How Michael Benoit succeeds by never being afraid to take the big shot

Michael Benoit, Founder, President and CEO, Total Hockey Inc.

Michael Benoit took a risk when he launched Total Hockey Inc. in 1998. He had torn up his knee playing basketball and initially chose hockey as a sport, one he could play with less wear and tear on his legs. As he became more intrigued with the game and less excited about his job leading a health benefits consulting business, he decided to take a shot at building a business that sold hockey equipment.
The 210-employee company has grown steadily and earned revenue of $18.6 million in 2010. Benoit, the company’s founder, president and CEO, has high hopes to keep it going in the future.
He discovered one of the keys to successful growth is to not take the entire burden of building the business on your own shoulders. Take the lead in that effort, but don’t be afraid to accept or even seek help.
“I’m just as likely to be putting a fixture together as analyzing financials as negotiating with vendors,” Benoit says. “So I’m involved with a lot of different things. That said, I try to give our staff a lot of rope. The worst thing somebody can do is overmanage people. The best approach is to find good people and let them run. I like mistakes.”
Benoit describes the state of the hockey equipment retail industry as “primitive” when he first started his business.
“You could easily imagine you were back in the ’50s doing retail,” Benoit says. “It was very fragmented with a lot of mom-and-pop, single-store operations. We’re part of this drive bringing a much more modern, much more disciplined approach to the business.”
Benoit relied heavily on his people to help develop a modern identity he hoped would be attractive to both shoppers and investors. He wasn’t afraid that these people might make a few mistakes along the way.
“If you expect people to work hard and innovate and you expect them to make mistakes, you’ll be OK,” Benoit says. “Eventually, there will be a mistake. There will be problems and there will be things that are done that aren’t done the way you would do them. But that’s OK. Most companies suffer from overcontrol on things.”
So if one of your supervisors wants to put a line of equipment in one part of the store and you think it should go somewhere else, you have to ask yourself a question: Is this a battle you need to fight? Or are you better off letting your people do their jobs and trusting that they know what they are doing?
“When you have people out there trying to make things happen, there are a lot of times where I don’t agree,” Benoit says. “Whether it’s before the fact or after the fact, I’ll say, ‘Boy, I wouldn’t do that.’ The thing that is very important to me and what I insist my staff be conscious of is a sense of integrity and a sense of doing the right thing. Beyond that, I’m all in favor of them taking chances and trying to create new things and experimenting.”
Benoit believes that many entrepreneurs lose that willingness to trust as the years go by. They start out as very bold and open to taking a few chances to achieve their dreams. But somewhere along the road to growth, they lose that edge and become more conservative.

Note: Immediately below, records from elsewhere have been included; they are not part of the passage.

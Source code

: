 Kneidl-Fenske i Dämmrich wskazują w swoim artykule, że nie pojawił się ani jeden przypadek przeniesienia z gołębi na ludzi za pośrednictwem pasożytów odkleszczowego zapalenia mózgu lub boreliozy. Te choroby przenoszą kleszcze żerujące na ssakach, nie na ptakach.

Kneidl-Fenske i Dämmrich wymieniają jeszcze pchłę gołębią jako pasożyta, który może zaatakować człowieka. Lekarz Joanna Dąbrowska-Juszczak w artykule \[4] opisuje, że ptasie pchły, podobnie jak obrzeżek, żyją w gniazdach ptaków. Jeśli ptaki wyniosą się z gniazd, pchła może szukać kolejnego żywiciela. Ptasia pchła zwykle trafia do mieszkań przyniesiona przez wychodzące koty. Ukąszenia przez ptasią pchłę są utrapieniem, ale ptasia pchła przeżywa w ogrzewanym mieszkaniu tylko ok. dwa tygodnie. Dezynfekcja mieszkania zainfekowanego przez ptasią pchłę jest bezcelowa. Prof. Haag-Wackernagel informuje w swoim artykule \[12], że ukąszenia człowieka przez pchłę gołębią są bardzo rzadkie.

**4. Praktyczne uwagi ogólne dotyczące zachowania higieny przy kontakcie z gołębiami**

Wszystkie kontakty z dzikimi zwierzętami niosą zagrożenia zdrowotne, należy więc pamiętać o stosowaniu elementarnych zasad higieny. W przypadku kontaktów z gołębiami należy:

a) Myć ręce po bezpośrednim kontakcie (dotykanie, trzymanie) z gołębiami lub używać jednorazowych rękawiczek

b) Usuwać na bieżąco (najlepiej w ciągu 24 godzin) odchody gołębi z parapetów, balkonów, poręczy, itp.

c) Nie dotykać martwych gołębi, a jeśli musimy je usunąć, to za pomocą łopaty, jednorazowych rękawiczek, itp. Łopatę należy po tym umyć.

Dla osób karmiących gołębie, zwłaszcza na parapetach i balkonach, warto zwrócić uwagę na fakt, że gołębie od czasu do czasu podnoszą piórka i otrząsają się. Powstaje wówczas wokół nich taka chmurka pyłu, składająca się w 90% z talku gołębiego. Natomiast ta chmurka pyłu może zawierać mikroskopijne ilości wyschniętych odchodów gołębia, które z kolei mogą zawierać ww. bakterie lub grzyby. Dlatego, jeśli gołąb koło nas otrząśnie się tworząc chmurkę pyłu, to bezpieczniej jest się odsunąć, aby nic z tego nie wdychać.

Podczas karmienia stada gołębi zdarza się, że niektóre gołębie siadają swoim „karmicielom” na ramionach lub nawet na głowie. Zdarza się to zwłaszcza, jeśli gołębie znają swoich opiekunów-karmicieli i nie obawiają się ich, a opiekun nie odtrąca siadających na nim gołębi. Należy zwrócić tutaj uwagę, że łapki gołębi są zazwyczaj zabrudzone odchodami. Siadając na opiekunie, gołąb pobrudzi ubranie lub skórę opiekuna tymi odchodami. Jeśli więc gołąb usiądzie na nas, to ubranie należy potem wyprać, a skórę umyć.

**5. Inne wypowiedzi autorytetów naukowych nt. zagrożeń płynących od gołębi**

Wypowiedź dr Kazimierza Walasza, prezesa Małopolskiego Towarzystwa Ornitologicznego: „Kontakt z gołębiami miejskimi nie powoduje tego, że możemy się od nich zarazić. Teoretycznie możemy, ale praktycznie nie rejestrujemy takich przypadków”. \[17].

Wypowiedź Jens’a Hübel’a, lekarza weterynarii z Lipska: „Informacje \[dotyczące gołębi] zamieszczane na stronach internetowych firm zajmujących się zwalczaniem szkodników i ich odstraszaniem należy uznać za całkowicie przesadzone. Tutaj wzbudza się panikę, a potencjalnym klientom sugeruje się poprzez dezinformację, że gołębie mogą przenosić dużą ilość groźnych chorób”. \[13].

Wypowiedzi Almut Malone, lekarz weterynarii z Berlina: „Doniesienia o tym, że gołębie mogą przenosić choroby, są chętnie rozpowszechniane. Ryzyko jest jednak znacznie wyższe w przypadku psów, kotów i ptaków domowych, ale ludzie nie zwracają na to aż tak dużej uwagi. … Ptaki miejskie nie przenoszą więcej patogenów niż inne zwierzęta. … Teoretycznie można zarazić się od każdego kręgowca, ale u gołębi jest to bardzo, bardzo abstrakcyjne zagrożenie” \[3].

“If you’re not moving and innovating and encouraging people to fail, your days are numbered,” Benoit says. “They might be numbered in years, but they are numbered. We’re kind of always living on that line. That’s the target. We want to be just safe enough.”
As you ponder the growth of your business and the wisdom of a particular risk, ask yourself a question.
“What happens if you don’t do this?” Benoit says. “If the answer is, ‘Everything is OK,’ then it probably doesn’t make sense to do it. But if we will lose ground to someone who is willing to take that risk, that raises the importance of it and maybe you need to give it some more thought.”
How to reach: Total Hockey Inc., (866) 929-6699 or www.totalhockey.com
Stay true to you
When you’re trying to sell people on your business, you can’t put on a show that isn’t true to what you’re all about. You may win them over that day, but it won’t work for very long.
“The biggest mistake I’ve seen is trying to act like what you’re not,” says Michael Benoit, founder, president and CEO at Total Hockey Inc., a 210-employee hockey equipment retailer. “Trying to mirror the listener or prospect too much. Trying to tell them what they want to hear as opposed to what you’re all about. If you’re true to yourself and true to your market, you should be OK. It’s not always an easy environment, especially in the last few years with respect to financing.
“The banks aren’t terribly imaginative these days. But that still doesn’t mean you can afford to try to be what you’re not.”
When you’re trying to expand your business, don’t be the only one talking to potential investors or customers you want to engage. Let other people in your organization represent you, even if they aren’t managers. And don’t give them a script.
“I would rather trust,” Benoit says. “It’s better that way and much more natural. People can read preparation. That’s hard to disguise that somebody has been prepared.”